On trouve des cinéastes photographes mais il est rare qu’un film vienne de la photographie. C’est à l’exposition Mali-twist de la Fondation Cartier à Paris à l’automne 2017 que Robert Guédiguian a flashé sur les photos de Malick Sidibé. Il est vrai qu’elles semblent danser avec leurs danseurs ou se baigner avec leurs baigneurs. Surtout photographe de studio, il savait trouver les accessoires et les fonds de scène qui non seulement magnifiaient les sujets mais représentaient les aspirations de leur époque.

Twist à Bamako est ainsi parsemé d’arrêts sur image en noir et blanc, interrompant le fil de la couleur, qui tous évoquent des photos célèbres de Malick Sidibé.
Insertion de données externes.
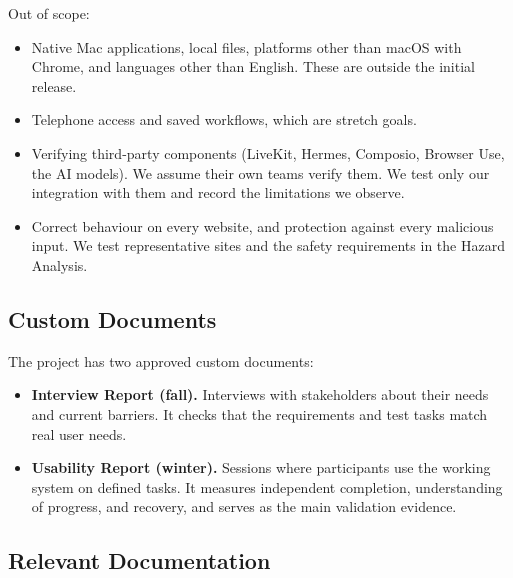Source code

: \documentclass[12pt, titlepage]{article}
\begin{document}
Out of scope:
\begin{itemize}
  \item Native Mac applications, local files, platforms other than macOS with
  Chrome, and languages other than English. These are outside the initial
  release.
  \item Telephone access and saved workflows, which are stretch goals.
  \item Verifying third-party components (LiveKit, Hermes, Composio, Browser
  Use, the AI models). We assume their own teams verify them. We test only our
  integration with them and record the limitations we observe.
  \item Correct behaviour on every website, and protection against every
  malicious input. We test representative sites and the safety requirements in
  the Hazard Analysis.
\end{itemize}

\subsection{Custom Documents}

The project has two approved custom documents:
\begin{itemize}
  \item \textbf{Interview Report (fall).} Interviews with stakeholders about
  their needs and current barriers. It checks that the requirements and test
  tasks match real user needs.
  \item \textbf{Usability Report (winter).} Sessions where participants use the
  working system on defined tasks. It measures independent completion,
  understanding of progress, and recovery, and serves as the main validation
  evidence.
\end{itemize}

\subsection{Relevant Documentation}
\end{document}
Ce dernier apparaît à l’écran mais l’acteur ne saurait rendre l’inoubliable et inégalable œil malin, et la douce vitalité qui m’avaient frappé chez le photographe disparu en 2016. C’est sur cette corde raide que navigue le film qui cherche à rendre palpable le parallèle établi entre une histoire d’amour mélodramatique et la fièvre politique d’un pays où l’ardeur révolutionnaire a du mal à faire bouger le statu quo.

Nous sommes donc en 1962, Modibo Keïta est président depuis l’éclatement de la Fédération du Mali avec le Sénégal le 22 septembre 1960. Il s’appuie sur de jeunes exaltés pour mener le pays vers le socialisme. Samba (Stéphane Bak) est de ces idéalistes. Fils d’un riche commerçant en textiles (Issaka Sawadogo), il va en petite équipe et en treillis dans les villages pour prêcher la bonne parole. C’est là que Lara (Alicia Da Luz Gomes), qui danse si bien autour du feu et témoigne d’un fort caractère, s’accroche à eux pour fuir un mariage forcé, et que leur histoire d’amour commence. Lara va s’initier au twist que dansent les jeunes sensibles à la culture américaine mais les autorités du parti trouvent que cette danse les dévoie des valeurs de la révolution. Les filles quittent en effet avec plaisir leur boubou en entrant dans la boite de nuit pour danser en short…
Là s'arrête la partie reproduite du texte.